Exercise input section start

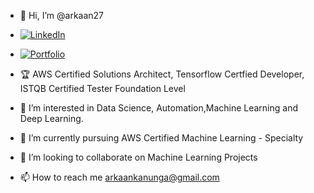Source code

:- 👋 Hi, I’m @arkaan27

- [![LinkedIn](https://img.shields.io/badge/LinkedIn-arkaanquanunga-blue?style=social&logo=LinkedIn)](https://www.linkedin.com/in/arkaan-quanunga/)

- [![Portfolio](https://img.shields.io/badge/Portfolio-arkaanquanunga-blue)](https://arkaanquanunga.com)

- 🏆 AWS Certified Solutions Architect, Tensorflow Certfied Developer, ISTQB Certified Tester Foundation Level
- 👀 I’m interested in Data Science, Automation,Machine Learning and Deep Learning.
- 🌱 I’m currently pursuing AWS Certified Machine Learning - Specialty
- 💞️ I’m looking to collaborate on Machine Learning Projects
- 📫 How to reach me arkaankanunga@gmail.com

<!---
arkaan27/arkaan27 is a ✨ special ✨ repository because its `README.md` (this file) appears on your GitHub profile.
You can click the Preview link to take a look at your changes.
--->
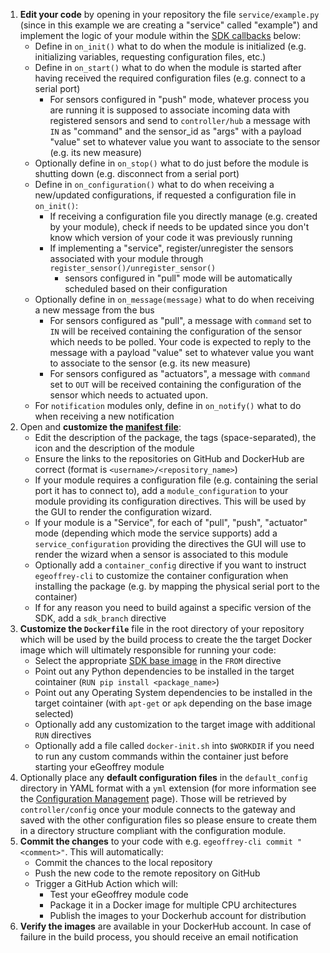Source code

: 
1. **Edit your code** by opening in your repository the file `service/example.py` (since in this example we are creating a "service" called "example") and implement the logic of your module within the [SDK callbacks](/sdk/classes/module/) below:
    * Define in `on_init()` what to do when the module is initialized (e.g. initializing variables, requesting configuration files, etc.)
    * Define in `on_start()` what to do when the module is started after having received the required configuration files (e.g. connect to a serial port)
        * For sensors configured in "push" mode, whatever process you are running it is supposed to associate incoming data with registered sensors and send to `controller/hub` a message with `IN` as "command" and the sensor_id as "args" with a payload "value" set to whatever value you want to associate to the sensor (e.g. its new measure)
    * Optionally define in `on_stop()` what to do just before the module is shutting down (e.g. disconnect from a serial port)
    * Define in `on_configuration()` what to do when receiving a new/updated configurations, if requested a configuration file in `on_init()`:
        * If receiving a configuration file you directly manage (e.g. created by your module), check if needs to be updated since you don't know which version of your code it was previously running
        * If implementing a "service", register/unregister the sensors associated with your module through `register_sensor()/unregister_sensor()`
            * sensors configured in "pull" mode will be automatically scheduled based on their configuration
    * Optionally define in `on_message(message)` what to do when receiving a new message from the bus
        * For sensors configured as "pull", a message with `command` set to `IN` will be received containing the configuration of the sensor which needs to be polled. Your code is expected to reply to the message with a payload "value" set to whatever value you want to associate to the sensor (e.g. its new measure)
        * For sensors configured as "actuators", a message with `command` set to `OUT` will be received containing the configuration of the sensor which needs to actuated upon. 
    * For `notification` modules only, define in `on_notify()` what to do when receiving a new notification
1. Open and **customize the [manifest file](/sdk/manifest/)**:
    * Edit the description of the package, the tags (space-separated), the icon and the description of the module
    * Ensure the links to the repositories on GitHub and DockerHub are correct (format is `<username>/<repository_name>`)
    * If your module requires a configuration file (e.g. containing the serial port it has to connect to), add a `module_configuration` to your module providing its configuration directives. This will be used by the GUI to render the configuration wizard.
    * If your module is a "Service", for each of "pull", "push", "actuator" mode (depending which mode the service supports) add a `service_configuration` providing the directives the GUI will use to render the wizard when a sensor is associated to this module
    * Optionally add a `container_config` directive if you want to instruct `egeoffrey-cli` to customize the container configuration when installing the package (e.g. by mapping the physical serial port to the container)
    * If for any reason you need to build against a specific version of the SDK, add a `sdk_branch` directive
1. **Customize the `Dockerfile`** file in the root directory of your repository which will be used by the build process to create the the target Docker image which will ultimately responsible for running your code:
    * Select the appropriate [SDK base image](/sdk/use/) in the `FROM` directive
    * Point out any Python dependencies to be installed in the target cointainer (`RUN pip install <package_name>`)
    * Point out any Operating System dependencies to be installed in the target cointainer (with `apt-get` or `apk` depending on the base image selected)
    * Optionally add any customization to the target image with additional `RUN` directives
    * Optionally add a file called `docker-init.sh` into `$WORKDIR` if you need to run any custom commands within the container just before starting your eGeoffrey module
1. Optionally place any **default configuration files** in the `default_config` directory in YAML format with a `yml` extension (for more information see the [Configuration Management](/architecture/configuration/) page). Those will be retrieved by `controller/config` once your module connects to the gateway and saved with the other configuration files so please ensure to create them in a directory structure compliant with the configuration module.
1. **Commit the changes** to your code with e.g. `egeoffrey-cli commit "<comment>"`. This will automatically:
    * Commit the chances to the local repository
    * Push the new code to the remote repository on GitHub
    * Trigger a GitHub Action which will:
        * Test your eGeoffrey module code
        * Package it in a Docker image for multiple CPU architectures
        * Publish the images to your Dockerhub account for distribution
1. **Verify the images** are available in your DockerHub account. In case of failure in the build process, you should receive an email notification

Exercise input section end

→ **Exercise requirements**: Everything in the records above is to be copied exactly, except the pictures.

→ **Task answer**:
Source code

:- 👋 Hi, I’m @arkaan27

- [![LinkedIn](https://img.shields.io/badge/LinkedIn-arkaanquanunga-blue?style=social&logo=LinkedIn)](https://www.linkedin.com/in/arkaan-quanunga/)

- [![Portfolio](https://img.shields.io/badge/Portfolio-arkaanquanunga-blue)](https://arkaanquanunga.com)

- 🏆 AWS Certified Solutions Architect, Tensorflow Certfied Developer, ISTQB Certified Tester Foundation Level
- 👀 I’m interested in Data Science, Automation,Machine Learning and Deep Learning.
- 🌱 I’m currently pursuing AWS Certified Machine Learning - Specialty
- 💞️ I’m looking to collaborate on Machine Learning Projects
- 📫 How to reach me arkaankanunga@gmail.com

<!---
arkaan27/arkaan27 is a ✨ special ✨ repository because its `README.md` (this file) appears on your GitHub profile.
You can click the Preview link to take a look at your changes.
--->
Source code

: 
1. **Edit your code** by opening in your repository the file `service/example.py` (since in this example we are creating a "service" called "example") and implement the logic of your module within the [SDK callbacks](/sdk/classes/module/) below:
    * Define in `on_init()` what to do when the module is initialized (e.g. initializing variables, requesting configuration files, etc.)
    * Define in `on_start()` what to do when the module is started after having received the required configuration files (e.g. connect to a serial port)
        * For sensors configured in "push" mode, whatever process you are running it is supposed to associate incoming data with registered sensors and send to `controller/hub` a message with `IN` as "command" and the sensor_id as "args" with a payload "value" set to whatever value you want to associate to the sensor (e.g. its new measure)
    * Optionally define in `on_stop()` what to do just before the module is shutting down (e.g. disconnect from a serial port)
    * Define in `on_configuration()` what to do when receiving a new/updated configurations, if requested a configuration file in `on_init()`:
        * If receiving a configuration file you directly manage (e.g. created by your module), check if needs to be updated since you don't know which version of your code it was previously running
        * If implementing a "service", register/unregister the sensors associated with your module through `register_sensor()/unregister_sensor()`
            * sensors configured in "pull" mode will be automatically scheduled based on their configuration
    * Optionally define in `on_message(message)` what to do when receiving a new message from the bus
        * For sensors configured as "pull", a message with `command` set to `IN` will be received containing the configuration of the sensor which needs to be polled. Your code is expected to reply to the message with a payload "value" set to whatever value you want to associate to the sensor (e.g. its new measure)
        * For sensors configured as "actuators", a message with `command` set to `OUT` will be received containing the configuration of the sensor which needs to actuated upon. 
    * For `notification` modules only, define in `on_notify()` what to do when receiving a new notification
1. Open and **customize the [manifest file](/sdk/manifest/)**:
    * Edit the description of the package, the tags (space-separated), the icon and the description of the module
    * Ensure the links to the repositories on GitHub and DockerHub are correct (format is `<username>/<repository_name>`)
    * If your module requires a configuration file (e.g. containing the serial port it has to connect to), add a `module_configuration` to your module providing its configuration directives. This will be used by the GUI to render the configuration wizard.
    * If your module is a "Service", for each of "pull", "push", "actuator" mode (depending which mode the service supports) add a `service_configuration` providing the directives the GUI will use to render the wizard when a sensor is associated to this module
    * Optionally add a `container_config` directive if you want to instruct `egeoffrey-cli` to customize the container configuration when installing the package (e.g. by mapping the physical serial port to the container)
    * If for any reason you need to build against a specific version of the SDK, add a `sdk_branch` directive
1. **Customize the `Dockerfile`** file in the root directory of your repository which will be used by the build process to create the the target Docker image which will ultimately responsible for running your code:
    * Select the appropriate [SDK base image](/sdk/use/) in the `FROM` directive
    * Point out any Python dependencies to be installed in the target cointainer (`RUN pip install <package_name>`)
    * Point out any Operating System dependencies to be installed in the target cointainer (with `apt-get` or `apk` depending on the base image selected)
    * Optionally add any customization to the target image with additional `RUN` directives
    * Optionally add a file called `docker-init.sh` into `$WORKDIR` if you need to run any custom commands within the container just before starting your eGeoffrey module
1. Optionally place any **default configuration files** in the `default_config` directory in YAML format with a `yml` extension (for more information see the [Configuration Management](/architecture/configuration/) page). Those will be retrieved by `controller/config` once your module connects to the gateway and saved with the other configuration files so please ensure to create them in a directory structure compliant with the configuration module.
1. **Commit the changes** to your code with e.g. `egeoffrey-cli commit "<comment>"`. This will automatically:
    * Commit the chances to the local repository
    * Push the new code to the remote repository on GitHub
    * Trigger a GitHub Action which will:
        * Test your eGeoffrey module code
        * Package it in a Docker image for multiple CPU architectures
        * Publish the images to your Dockerhub account for distribution
1. **Verify the images** are available in your DockerHub account. In case of failure in the build process, you should receive an email notification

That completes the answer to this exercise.